== Exercise material

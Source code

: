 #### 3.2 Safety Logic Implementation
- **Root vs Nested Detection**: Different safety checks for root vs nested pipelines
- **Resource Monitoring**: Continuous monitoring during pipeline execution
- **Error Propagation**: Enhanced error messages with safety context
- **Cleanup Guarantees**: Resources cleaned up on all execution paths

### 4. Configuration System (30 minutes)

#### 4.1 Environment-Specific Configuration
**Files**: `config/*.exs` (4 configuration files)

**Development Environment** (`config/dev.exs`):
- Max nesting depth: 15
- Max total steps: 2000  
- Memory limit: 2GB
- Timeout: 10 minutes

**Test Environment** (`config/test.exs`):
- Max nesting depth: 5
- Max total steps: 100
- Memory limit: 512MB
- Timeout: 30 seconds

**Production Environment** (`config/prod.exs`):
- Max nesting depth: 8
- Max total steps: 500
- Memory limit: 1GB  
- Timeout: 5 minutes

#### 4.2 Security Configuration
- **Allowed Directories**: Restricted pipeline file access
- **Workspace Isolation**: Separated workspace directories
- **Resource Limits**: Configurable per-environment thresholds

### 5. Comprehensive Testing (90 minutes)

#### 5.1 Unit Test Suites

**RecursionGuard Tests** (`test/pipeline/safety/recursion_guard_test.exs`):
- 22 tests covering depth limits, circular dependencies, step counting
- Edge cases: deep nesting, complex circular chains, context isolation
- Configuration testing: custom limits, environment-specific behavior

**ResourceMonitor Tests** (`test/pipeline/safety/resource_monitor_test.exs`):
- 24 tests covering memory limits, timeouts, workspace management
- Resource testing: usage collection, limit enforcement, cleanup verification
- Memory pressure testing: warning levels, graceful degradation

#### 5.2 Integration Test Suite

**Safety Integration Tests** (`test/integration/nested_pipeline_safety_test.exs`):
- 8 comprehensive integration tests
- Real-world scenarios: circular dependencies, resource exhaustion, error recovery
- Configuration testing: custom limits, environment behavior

====
== Exercise material

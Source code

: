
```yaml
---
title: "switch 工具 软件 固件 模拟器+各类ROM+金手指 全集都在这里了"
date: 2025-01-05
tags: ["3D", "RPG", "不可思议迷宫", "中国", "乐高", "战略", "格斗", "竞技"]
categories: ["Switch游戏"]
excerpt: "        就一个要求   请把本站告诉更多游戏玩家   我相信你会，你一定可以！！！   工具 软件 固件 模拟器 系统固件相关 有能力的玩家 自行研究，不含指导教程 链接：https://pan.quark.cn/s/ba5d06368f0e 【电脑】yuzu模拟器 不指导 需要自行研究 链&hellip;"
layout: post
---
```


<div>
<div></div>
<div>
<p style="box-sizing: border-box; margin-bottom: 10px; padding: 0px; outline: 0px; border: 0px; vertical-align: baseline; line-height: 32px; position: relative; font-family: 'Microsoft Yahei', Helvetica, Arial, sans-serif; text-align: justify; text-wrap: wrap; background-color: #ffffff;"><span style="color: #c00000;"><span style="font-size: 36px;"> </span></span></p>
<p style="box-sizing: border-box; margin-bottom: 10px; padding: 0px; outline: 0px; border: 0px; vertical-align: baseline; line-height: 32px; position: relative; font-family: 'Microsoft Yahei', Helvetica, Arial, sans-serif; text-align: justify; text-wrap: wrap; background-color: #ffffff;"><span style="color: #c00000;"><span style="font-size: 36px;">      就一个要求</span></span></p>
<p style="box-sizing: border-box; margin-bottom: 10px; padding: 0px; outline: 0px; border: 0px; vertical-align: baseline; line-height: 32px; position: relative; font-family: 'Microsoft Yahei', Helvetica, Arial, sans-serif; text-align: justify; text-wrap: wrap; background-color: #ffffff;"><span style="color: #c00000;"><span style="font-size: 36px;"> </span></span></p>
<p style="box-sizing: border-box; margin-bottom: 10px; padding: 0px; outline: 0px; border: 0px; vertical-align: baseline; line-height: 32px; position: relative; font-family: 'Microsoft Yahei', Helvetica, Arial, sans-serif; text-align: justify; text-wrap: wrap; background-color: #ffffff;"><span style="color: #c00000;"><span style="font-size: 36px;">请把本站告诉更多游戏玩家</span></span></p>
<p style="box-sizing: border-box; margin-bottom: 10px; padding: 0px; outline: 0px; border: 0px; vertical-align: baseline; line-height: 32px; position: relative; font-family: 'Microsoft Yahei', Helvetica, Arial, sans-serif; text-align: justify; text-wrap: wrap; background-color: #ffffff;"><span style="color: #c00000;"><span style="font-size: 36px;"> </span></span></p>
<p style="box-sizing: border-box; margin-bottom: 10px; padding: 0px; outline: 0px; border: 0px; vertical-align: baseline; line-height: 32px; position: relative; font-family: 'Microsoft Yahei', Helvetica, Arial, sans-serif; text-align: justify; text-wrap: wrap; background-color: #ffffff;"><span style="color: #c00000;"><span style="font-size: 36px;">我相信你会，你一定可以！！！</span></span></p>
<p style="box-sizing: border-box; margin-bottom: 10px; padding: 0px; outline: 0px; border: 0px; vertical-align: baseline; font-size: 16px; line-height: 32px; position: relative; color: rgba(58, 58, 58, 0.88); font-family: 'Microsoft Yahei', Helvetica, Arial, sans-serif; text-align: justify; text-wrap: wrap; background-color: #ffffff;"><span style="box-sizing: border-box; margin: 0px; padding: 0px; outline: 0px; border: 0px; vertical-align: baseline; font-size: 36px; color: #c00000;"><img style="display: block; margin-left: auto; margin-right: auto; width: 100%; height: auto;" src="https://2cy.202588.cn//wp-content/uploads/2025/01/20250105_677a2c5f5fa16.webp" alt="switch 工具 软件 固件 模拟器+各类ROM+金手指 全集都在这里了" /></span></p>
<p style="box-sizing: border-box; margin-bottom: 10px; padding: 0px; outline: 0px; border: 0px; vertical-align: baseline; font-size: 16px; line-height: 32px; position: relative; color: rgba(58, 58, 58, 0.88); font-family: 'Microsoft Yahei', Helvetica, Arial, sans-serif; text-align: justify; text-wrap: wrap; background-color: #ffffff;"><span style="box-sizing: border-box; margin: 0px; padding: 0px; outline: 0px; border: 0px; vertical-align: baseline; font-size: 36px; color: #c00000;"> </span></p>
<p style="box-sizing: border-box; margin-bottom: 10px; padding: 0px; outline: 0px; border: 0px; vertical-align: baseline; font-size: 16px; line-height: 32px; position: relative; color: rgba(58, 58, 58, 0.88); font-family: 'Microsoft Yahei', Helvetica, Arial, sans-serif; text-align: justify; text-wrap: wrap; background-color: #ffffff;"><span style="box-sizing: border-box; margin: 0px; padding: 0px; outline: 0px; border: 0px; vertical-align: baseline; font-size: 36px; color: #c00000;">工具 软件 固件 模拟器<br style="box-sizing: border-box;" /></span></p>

====

**Exercise prompt:**
Print the lines above from the one with "- **Error Propagation**: Enhanced" through the one with "#### 5.1 Unit Test Suites", both included, exactly as written and nothing more.

**Exercise response:**
- **Error Propagation**: Enhanced error messages with safety context
- **Cleanup Guarantees**: Resources cleaned up on all execution paths

### 4. Configuration System (30 minutes)

#### 4.1 Environment-Specific Configuration
**Files**: `config/*.exs` (4 configuration files)

**Development Environment** (`config/dev.exs`):
- Max nesting depth: 15
- Max total steps: 2000  
- Memory limit: 2GB
- Timeout: 10 minutes

**Test Environment** (`config/test.exs`):
- Max nesting depth: 5
- Max total steps: 100
- Memory limit: 512MB
- Timeout: 30 seconds

**Production Environment** (`config/prod.exs`):
- Max nesting depth: 8
- Max total steps: 500
- Memory limit: 1GB  
- Timeout: 5 minutes

#### 4.2 Security Configuration
- **Allowed Directories**: Restricted pipeline file access
- **Workspace Isolation**: Separated workspace directories
- **Resource Limits**: Configurable per-environment thresholds

### 5. Comprehensive Testing (90 minutes)

#### 5.1 Unit Test Suites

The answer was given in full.